The two-third of world’s 4.6 billon mobile users live in the emerging markets. Millions of these users live below the poverty line and are part of the bottom of the pyramid (BOP). Nokia is the market leader in these emerging markets, at least for now, with 34% market share. It’s clear from rapidly declining Nokia’s marketshare and an appointment of new CEO, Stephen Elop, that Nokia needs a second act. I believe the BOP is what could be the next big thing for Nokia.
The recent NYTimes story highlights a Nokia’s service, to supply commodity data to the farmers in India, using a text message. So far, 6.3 million people have signed up for this service. Nokia is planning to roll out this service, Life tools, in Nigeria as well. This is part of their Ovi mobile business.
I have written before on impact of cloud computing and mobile on the bottom of the pyramid and the importance of public policy innovation in emerging markets. The BOP is one of the biggest opportunities that Nokia currently has. Nokia has been losing marketshare in the smartphone category, and it is going to get increasingly difficult for Nokia to compete with Apple, Google, RIM, and now Microsoft. However, the very same vendors will find it equally difficult to move down the chain to compete with Nokia in the emerging markets.
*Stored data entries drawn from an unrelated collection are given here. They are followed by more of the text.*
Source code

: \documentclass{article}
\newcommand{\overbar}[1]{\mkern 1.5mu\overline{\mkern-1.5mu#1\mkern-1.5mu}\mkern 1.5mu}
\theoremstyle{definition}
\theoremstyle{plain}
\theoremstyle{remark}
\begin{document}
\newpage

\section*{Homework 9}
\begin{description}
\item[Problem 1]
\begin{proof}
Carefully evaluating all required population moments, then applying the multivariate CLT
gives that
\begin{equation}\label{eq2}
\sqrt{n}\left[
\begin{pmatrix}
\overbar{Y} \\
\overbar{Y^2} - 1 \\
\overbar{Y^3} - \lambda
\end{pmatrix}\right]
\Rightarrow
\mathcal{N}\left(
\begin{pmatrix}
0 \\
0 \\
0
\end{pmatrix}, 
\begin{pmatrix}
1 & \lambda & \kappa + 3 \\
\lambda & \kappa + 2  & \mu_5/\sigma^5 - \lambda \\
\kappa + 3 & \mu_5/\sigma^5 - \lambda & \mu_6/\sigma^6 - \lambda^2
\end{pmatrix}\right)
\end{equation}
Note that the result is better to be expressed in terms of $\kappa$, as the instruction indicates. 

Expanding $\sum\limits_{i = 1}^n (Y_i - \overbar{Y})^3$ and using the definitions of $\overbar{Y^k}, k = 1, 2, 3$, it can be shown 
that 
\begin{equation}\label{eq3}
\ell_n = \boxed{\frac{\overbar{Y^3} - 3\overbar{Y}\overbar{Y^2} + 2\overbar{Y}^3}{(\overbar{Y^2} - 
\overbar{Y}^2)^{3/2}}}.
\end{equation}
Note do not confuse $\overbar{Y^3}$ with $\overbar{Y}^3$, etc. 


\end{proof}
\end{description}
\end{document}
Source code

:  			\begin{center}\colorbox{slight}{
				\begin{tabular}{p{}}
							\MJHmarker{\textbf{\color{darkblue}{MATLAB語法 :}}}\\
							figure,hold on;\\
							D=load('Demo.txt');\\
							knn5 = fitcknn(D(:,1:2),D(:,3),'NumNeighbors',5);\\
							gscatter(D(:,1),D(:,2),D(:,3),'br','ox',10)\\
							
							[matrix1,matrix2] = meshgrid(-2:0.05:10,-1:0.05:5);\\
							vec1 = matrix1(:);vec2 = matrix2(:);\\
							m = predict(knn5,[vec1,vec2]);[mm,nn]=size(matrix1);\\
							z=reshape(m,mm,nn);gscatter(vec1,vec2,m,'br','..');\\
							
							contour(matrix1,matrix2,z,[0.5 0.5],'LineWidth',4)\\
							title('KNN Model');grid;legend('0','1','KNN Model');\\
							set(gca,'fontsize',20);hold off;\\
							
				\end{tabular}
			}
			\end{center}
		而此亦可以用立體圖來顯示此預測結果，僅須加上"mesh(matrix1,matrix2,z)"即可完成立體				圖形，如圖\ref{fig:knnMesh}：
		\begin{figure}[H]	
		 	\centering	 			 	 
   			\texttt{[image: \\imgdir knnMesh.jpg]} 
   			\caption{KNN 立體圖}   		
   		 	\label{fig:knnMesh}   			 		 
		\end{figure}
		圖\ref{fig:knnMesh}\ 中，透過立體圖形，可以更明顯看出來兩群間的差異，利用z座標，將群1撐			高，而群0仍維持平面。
One of the biggest business challenges to cater to the BOP is not a desire to market or a product to offer, but it is the lack of direct access to these consumers. The people at the BOP are incredibly difficult to reach. I have seen many go-to-market plans fail because it is either impossible or prohibitively expensive to market to these consumers. One of the biggest assets Nokia has is the relationship, the channel, with the people at the BOP. Now is the time to focus and leverage that channel by providing them with the content and the services that could be served on these phones via a strong platform, built for the BOP, and a vibrant ecosystem built around it.
My two cents: exit from the Smartphone category and double down the investment to serve the people at the bottom of the pyramid.
Nokia, that could be your second act.